Christine is compelling drama starring Rebecca Hall and Michael C. Hall depicting the story of a woman dealing with a collision between a career crisis and a deteriorating personal life. Quick-witted and determined, Christine feels drawn toward bigger and better things. When her boss brings the possibility of a job promotion and transfer to his news crew, she is determined to do what it takes to be the one chosen.
Rebecca Hall delivers the performance of her career as she tackles an equally gripping and gritty character study with the role of “Christine.” Her performance is stunning and equally beautiful. The character of Christine is delicate and could have easily fallen into a stereotypical tale of depression. However, in Hall’s capable hands, Christine came to life as an ambitious woman with a dry but smart wit who is prone to moments of self sabotage which she herself does not comprehend.
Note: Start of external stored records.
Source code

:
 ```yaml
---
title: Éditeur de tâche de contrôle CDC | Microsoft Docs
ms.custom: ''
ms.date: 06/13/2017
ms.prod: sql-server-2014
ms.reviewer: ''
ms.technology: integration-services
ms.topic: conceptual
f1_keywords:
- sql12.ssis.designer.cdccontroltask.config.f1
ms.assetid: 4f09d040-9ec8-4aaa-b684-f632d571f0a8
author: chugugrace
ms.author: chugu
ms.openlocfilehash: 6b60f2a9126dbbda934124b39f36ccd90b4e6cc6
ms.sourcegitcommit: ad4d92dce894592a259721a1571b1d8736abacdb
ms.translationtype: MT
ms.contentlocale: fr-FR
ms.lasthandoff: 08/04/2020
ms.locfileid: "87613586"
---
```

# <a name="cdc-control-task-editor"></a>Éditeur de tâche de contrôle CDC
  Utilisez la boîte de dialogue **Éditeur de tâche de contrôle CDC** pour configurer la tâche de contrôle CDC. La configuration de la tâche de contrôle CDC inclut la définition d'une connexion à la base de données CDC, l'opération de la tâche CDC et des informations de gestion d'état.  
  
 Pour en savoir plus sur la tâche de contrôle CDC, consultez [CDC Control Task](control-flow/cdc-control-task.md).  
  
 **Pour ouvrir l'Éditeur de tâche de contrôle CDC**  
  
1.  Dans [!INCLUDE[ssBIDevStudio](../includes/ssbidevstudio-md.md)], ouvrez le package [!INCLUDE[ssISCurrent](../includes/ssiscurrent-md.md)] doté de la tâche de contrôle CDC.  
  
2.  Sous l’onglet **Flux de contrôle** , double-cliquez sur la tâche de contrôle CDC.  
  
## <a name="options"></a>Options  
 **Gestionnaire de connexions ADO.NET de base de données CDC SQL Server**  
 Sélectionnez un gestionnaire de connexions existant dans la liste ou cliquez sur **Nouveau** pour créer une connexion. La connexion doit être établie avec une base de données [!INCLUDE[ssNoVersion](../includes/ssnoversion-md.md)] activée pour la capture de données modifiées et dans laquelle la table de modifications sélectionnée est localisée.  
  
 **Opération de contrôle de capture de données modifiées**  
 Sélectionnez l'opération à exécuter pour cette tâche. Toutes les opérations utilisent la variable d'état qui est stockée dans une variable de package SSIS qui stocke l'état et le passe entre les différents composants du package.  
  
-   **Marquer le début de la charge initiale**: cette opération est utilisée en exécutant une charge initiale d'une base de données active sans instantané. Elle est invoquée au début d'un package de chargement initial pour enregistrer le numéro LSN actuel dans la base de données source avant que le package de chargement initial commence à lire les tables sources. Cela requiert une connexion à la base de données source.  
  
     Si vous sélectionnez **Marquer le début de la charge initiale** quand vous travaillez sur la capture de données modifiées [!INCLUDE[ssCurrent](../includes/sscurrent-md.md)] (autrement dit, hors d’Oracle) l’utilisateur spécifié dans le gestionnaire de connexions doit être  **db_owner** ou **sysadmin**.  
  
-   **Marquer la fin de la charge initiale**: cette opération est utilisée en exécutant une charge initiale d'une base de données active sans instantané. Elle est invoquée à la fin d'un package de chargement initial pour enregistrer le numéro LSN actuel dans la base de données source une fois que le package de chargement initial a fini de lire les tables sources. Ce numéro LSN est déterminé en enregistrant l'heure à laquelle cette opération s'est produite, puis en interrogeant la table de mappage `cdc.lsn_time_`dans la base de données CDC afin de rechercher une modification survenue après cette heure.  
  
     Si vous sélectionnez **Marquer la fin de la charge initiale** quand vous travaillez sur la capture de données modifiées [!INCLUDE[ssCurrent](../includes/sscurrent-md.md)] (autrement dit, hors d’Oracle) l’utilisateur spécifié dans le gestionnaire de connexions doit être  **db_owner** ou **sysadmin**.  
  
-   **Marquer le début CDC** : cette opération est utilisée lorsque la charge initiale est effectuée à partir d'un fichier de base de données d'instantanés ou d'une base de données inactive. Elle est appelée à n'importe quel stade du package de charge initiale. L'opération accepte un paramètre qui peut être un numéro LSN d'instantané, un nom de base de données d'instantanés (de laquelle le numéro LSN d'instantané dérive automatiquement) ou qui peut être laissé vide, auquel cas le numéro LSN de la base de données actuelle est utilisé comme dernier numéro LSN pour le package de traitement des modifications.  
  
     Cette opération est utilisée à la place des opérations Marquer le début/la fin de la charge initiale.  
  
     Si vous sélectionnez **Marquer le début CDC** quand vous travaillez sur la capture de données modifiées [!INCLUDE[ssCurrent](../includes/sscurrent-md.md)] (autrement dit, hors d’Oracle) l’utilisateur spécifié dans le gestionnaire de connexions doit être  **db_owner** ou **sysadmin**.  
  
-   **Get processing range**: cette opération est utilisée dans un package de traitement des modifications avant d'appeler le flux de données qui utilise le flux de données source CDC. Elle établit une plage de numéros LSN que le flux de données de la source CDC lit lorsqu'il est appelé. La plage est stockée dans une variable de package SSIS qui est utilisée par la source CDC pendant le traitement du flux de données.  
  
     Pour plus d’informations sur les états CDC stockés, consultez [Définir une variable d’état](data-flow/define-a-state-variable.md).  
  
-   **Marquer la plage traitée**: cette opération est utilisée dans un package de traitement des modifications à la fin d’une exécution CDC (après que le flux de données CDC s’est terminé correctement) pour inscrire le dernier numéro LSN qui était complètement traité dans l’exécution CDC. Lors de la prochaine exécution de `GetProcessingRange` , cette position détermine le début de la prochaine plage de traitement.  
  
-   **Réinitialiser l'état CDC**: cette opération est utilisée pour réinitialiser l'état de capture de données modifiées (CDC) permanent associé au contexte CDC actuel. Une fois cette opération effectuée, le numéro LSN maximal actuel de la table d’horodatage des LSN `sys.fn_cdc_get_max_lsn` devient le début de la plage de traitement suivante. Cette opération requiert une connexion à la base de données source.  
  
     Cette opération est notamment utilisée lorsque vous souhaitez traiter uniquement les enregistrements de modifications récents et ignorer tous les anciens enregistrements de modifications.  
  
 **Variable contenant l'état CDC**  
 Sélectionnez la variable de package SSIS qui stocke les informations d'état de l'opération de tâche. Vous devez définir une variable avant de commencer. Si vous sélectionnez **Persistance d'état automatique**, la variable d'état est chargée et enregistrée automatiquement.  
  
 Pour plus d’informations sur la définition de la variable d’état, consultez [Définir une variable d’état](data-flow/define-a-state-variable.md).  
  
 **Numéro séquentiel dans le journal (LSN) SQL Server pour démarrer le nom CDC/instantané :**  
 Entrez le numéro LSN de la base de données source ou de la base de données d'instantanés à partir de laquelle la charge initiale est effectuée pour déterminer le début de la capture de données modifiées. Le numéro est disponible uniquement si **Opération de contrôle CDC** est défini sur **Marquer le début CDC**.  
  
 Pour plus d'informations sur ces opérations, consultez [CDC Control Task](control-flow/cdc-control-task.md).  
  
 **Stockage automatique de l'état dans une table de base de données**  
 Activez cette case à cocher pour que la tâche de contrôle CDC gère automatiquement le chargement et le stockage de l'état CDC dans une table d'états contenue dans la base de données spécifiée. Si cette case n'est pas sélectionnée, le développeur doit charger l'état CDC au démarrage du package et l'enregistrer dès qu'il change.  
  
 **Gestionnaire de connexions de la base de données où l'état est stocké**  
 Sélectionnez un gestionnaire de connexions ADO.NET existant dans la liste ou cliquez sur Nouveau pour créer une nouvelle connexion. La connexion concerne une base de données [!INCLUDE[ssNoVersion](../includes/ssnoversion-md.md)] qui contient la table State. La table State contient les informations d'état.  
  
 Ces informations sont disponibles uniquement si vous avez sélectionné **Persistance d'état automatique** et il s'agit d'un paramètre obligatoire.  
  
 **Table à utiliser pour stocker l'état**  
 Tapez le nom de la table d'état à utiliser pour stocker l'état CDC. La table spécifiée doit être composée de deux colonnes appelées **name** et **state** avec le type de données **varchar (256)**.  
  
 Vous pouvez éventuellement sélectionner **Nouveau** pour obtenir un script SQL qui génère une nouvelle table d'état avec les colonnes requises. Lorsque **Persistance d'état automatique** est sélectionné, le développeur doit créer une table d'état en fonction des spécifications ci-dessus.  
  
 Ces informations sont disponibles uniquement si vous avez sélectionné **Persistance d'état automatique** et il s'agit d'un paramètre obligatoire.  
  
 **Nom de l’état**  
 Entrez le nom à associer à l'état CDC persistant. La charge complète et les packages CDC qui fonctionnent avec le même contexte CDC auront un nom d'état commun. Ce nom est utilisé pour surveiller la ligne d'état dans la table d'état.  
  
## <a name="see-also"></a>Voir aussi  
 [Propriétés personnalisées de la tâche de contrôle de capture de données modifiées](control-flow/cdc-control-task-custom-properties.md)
The film takes us into the inner workings of a newsroom. Christine, by far the smartest person in the room at any given moment, struggles with making lasting human connections. She is hopelessly in love with her handsome costar George Ryan (Morgan C. Hall Dexter). While George is openly friendly, Christine seems unable to make a connection with him. Her co-worker Jean (Maria Dizzia) consistently attempts to make plans with Christine, but she rejects Jean’s offers. Instead, Christine volunteers at a home for disabled children, putting on puppet shows which portray life lessons which reflect the issues Christine is dealing with personally.
When her boss Michael (Tracy Letts), worried about dropping ratings, sits down his crew and demands juicier, more sensationalized stories, Christine rebels. However, when the station owner comes to town to poach some local talent, Christine buys a police scanner in hopes of seeking out darker stories. Though she tries to impress, she falls short but doesn’t understand the reasons. Her mom acquires a steady boyfriend which sparks jealously. George seems to show an interest in her which increases her sexual frustration and desire for independence. All these events cultivate an air of spiraling depression, driving Christine further and further into herself. She seems unable to stop the outside world from caving in around her, and in the end, she can only control her own world. Much like Edna in Kate Chopin’s The Awakening, Christine’s fate—while tragic and heartbreaking—is almost poetic.
Overall, I give the film 10/10 stars. Superb acting. Superb directing. One of the most brilliant character studies I have ever seen. Period.